▶ **Material for this exercise**:
>>>>

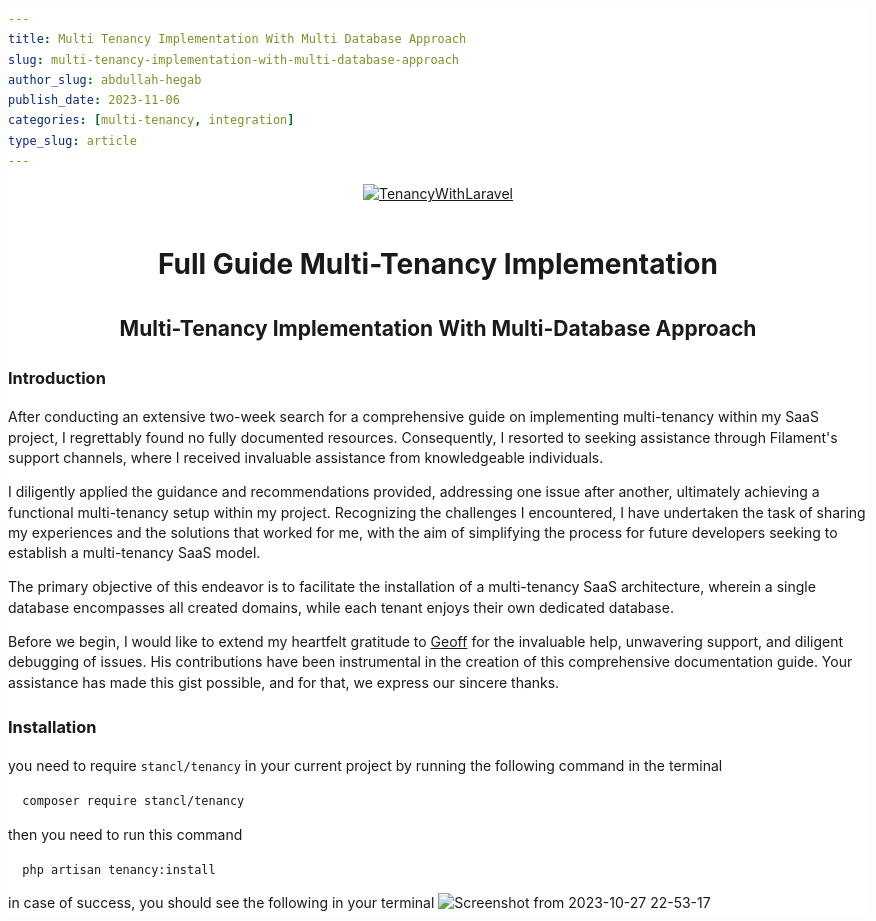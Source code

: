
 ```yaml
---
title: Multi Tenancy Implementation With Multi Database Approach
slug: multi-tenancy-implementation-with-multi-database-approach
author_slug: abdullah-hegab
publish_date: 2023-11-06
categories: [multi-tenancy, integration]
type_slug: article
---
```


<p align="center"><a href="https://laravel.com" target="_blank"><img src="https://tenancyforlaravel.com/assets/img/tenancyforlaravel.svg" width="400" alt="TenancyWithLaravel"></a></p>
<h1 align="center">
Full Guide Multi-Tenancy Implementation
</h1>
<h2 align="center">
Multi-Tenancy Implementation With Multi-Database Approach
</h2>

### Introduction
After conducting an extensive two-week search for a comprehensive guide on implementing multi-tenancy within my SaaS project, I regrettably found no fully documented resources. Consequently, I resorted to seeking assistance through Filament's support channels, where I received invaluable assistance from knowledgeable individuals.

I diligently applied the guidance and recommendations provided, addressing one issue after another, ultimately achieving a functional multi-tenancy setup within my project. Recognizing the challenges I encountered, I have undertaken the task of sharing my experiences and the solutions that worked for me, with the aim of simplifying the process for future developers seeking to establish a multi-tenancy SaaS model.

The primary objective of this endeavor is to facilitate the installation of a multi-tenancy SaaS architecture, wherein a single database encompasses all created domains, while each tenant enjoys their own dedicated database.

Before we begin, I would like to extend my heartfelt gratitude to [Geoff](https://github.com/Geoffry304) for the invaluable help, unwavering support, and diligent debugging of issues. His contributions have been instrumental in the creation of this comprehensive documentation guide. Your assistance has made this gist possible, and for that, we express our sincere thanks.

### Installation
you need to require `stancl/tenancy` in your current project by running the following command in the terminal 
```bash
  composer require stancl/tenancy
```

then you need to run this command
```bash
  php artisan tenancy:install
```
in case of success, you should see the following in your terminal
![Screenshot from 2023-10-27 22-53-17](https://user-images.githubusercontent.com/56083879/278758796-dbca716b-cadc-4345-b7b1-176dd315dcf4.png)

<<<<

▶ **Work task**: Using the records, report how many lines contain the word "that", adding no other text.

▶ **Task result**: 2